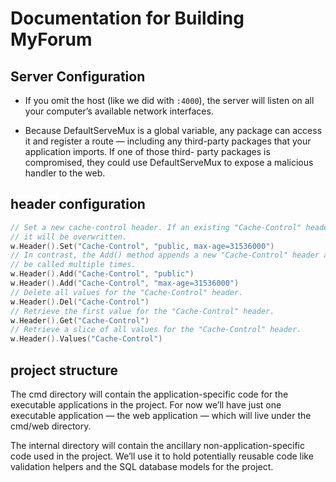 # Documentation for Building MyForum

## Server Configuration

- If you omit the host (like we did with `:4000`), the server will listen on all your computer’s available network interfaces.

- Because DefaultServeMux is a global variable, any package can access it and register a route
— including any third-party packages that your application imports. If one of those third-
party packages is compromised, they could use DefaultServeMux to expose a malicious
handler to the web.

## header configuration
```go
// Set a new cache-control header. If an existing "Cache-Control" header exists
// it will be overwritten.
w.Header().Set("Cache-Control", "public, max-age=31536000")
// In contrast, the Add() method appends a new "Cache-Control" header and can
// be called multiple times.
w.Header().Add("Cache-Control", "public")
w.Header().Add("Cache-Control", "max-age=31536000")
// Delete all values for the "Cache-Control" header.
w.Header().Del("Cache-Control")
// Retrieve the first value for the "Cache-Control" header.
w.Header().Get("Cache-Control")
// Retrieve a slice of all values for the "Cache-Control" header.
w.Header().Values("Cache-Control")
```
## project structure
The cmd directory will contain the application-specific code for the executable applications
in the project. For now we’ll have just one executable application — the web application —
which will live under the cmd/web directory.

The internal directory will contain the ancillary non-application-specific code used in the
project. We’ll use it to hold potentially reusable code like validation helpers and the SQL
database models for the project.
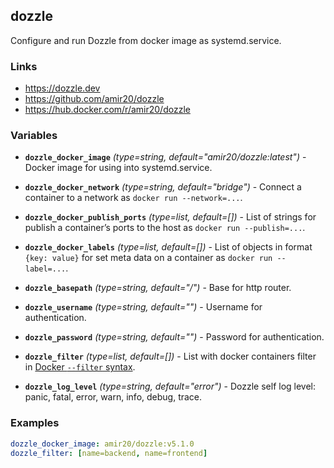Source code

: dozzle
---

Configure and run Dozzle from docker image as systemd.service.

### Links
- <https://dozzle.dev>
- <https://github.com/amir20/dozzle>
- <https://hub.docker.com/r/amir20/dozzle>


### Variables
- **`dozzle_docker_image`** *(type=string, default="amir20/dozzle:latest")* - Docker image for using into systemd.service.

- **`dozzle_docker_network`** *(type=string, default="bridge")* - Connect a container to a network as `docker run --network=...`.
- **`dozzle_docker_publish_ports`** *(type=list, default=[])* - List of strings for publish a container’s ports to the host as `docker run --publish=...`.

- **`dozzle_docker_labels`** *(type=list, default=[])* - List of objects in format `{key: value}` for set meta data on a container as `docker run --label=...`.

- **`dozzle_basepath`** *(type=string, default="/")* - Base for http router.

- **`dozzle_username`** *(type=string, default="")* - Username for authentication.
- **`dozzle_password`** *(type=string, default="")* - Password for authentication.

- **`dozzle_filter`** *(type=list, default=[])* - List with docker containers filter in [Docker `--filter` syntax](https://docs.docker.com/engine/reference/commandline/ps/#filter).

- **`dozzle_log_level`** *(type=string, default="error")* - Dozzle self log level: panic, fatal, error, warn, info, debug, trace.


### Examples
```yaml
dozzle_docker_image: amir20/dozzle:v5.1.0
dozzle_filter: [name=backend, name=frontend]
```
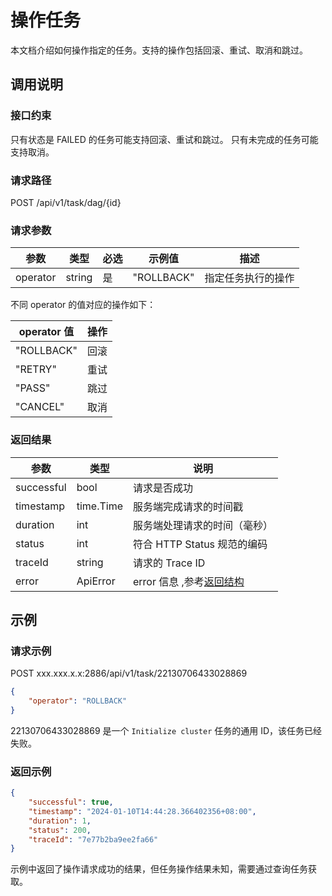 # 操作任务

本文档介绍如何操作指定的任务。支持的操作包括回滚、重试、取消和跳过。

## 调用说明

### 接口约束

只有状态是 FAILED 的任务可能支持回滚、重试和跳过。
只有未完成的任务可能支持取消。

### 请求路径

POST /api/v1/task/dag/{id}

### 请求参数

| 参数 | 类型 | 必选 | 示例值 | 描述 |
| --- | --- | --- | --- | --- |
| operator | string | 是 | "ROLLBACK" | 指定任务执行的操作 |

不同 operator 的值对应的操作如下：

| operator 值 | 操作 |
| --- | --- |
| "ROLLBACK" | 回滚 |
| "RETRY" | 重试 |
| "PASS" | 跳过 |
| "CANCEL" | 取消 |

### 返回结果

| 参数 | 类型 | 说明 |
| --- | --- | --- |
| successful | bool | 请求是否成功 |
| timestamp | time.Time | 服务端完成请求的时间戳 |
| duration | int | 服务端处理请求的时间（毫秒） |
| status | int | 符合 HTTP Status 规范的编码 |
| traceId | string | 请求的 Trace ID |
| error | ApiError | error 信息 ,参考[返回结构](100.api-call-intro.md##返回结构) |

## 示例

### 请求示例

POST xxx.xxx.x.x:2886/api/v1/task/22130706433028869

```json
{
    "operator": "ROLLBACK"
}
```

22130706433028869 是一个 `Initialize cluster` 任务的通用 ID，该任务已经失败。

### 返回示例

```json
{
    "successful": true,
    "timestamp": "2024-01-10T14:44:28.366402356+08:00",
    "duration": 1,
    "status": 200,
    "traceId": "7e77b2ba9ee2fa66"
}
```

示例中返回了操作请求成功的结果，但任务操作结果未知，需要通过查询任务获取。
* * *
◆ EXERCISE OBJECTIVE: Show, from the records above, every line that includes "party".

◆ ANSWER FOR THE TASK:
— including any third-party packages that your application imports. If one of those third-
party packages is compromised, they could use DefaultServeMux to expose a malicious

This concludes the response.